For a number of years, a member of the family that owns Pat’s owned this empty lot, and like we told you before, they were content to hold onto the land without much of a plan. A developer bought the property in 2014, but community opposition scuttled their plan. Yet another developer took over a few years later, and got a variance to build a mixed-use building with 21 apartments and retail on the first floor, along with a trio of homes on Wharton Street. They’ve dubbed the project Wharton Flats, and we shared a rendering last summer, when we last looked in on this property.

Project rendering

With plans finally approved for this long vacant patch of well located land, we were confident that things would finally move forward here. And they did, as foundations appeared last fall. Once steel went in, it seemed like construction stopped for a few months, and then the project got delayed like just about every other project in town due to the COVID construction freeze. Happily, when we passed by the property the other day, we saw that framing is now well underway on the apartment building.

Interestingly, there’s an outstanding zoning application to convert the building from rental apartments to visitor accommodations.
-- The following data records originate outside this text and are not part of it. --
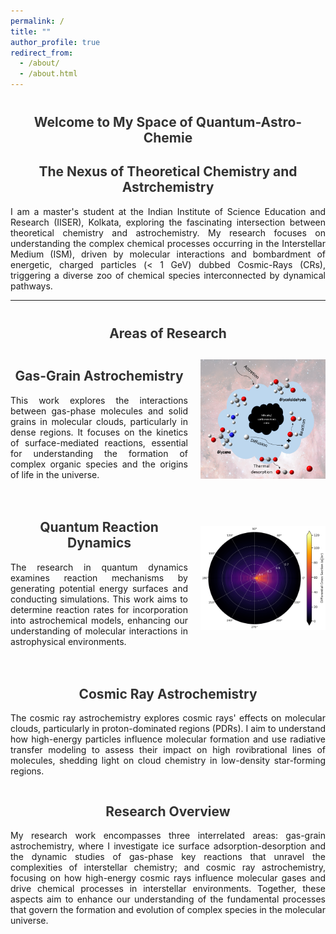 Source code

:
 ```yaml
---
permalink: /
title: ""
author_profile: true
redirect_from: 
  - /about/
  - /about.html
---
```


<style>
  h1 {
    font-size: 1.5em; /* Smaller font size for the main heading */
    margin-top: 40px; /* Space above the heading */
    color: #333;
    text-align: center; /* Center the heading */
  }

  h2 {
    text-align: center; /* Center the subheading */
    color: #333;
  }

  .research-section {
    display: flex;
    align-items: center;
    margin-bottom: 20px;
  }

  .research-section div {
    flex-grow: 1;
  }

  /* Adjust image size */
  .research-section img {
    width: 200px;  /* Set the width to a smaller size (can adjust as needed) */
    height: auto;   /* Keep aspect ratio intact */
    margin-left: 20px;
  }

  /* Media query for mobile devices */
  @media (max-width: 768px) {
    .research-section {
      flex-direction: column;
      align-items: flex-start;
    }

    .research-section img {
      width: 80%; /* Adjust image size for smaller screens */
      margin: 0 0 10px 0;
    }
  }

</style>

<h1 style="text-align: center;">Welcome to My Space of Quantum-Astro-Chemie</h1>
<h2 style="text-align: center;">The Nexus of Theoretical Chemistry and Astrchemistry</h2>

<p style="text-align: justify;">
    I am a master's student at the Indian Institute of Science Education and Research (IISER), Kolkata, exploring the fascinating intersection between theoretical chemistry and astrochemistry. My research focuses on understanding the complex chemical processes occurring in the Interstellar Medium (ISM), driven by molecular interactions and bombardment of energetic, charged particles (< 1 GeV) dubbed Cosmic-Rays (CRs), triggering a diverse zoo of chemical species interconnected by dynamical pathways.
</p>
      
---

<h1 style="text-align: center;">Areas of Research</h1>

<!-- Gas-Grain Astrochemistry Section -->
<div class="research-section">
  <div>
    <h2>Gas-Grain Astrochemistry</h2>
    <p style="text-align: justify;"> This work explores the interactions between gas-phase molecules and solid grains in molecular clouds, particularly in dense regions. It focuses on the kinetics of surface-mediated reactions, essential for understanding the formation of complex organic species and the origins of life in the universe.</p>
  </div>
  <img src="/images/gas-grain.PNG" alt="Gas-Grain Astrochemistry">
</div>

<!-- Quantum Reaction Dynamics Section -->
<div class="research-section">
  <div>
    <h2>Quantum Reaction Dynamics</h2>
    <p style="text-align: justify;"> The research in quantum dynamics examines reaction mechanisms by generating potential energy surfaces and conducting simulations. This work aims to determine reaction rates for incorporation into astrochemical models, enhancing our understanding of molecular interactions in astrophysical environments.</p>
  </div>
  <img src="/images/DCS_contour_a3.png" alt="Quantum Dynamics">
</div>

<!-- Cosmic Ray Astrochemistry Section -->
<div class="research-section">
  <div>
    <h2>Cosmic Ray Astrochemistry</h2>
    <p style="text-align: justify;"> The cosmic ray astrochemistry explores cosmic rays' effects on molecular clouds, particularly in proton-dominated regions (PDRs). I aim to understand how high-energy particles influence molecular formation and use radiative transfer modeling to assess their impact on high rovibrational lines of molecules, shedding light on cloud chemistry in low-density star-forming regions.</p>
  </div>
</div>



<h2 style="text-align: center;">Research Overview</h2>
<p style="text-align: justify;"> My research work encompasses three interrelated areas: gas-grain astrochemistry, where I investigate ice surface adsorption-desorption and the  dynamic studies of gas-phase key reactions that unravel the complexities of interstellar chemistry; and cosmic ray astrochemistry, focusing on how high-energy cosmic rays influence molecular gases and drive chemical processes in interstellar environments. Together, these aspects aim to enhance our understanding of the fundamental processes that govern the formation and evolution of complex species in the molecular universe.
We have to think this is an attempt to utilize the building as a short-term rental facility, and we wonder whether this will get ZBA approval after the community came out unenthused at the neighborhood zoning meeting a few months back. You know, when the ZBA is a thing again.

Current view

Whether the upstairs units are short or long term rentals, we can still think about what kinds of businesses might open on the first floor of the building. There’s about 5,000 sqft of space available, and a site plan from last year shows that space divided into two spaces. We’re inclined to rule out the possibility of a cheesesteak joint, as that seems to be well saturated at this intersection- but on the other hand, if two cheesesteak places can thrive here, why not a third? Alternately, a soul cycle concept or something of the like might make some sense here, to help work off all those steak sandwiches.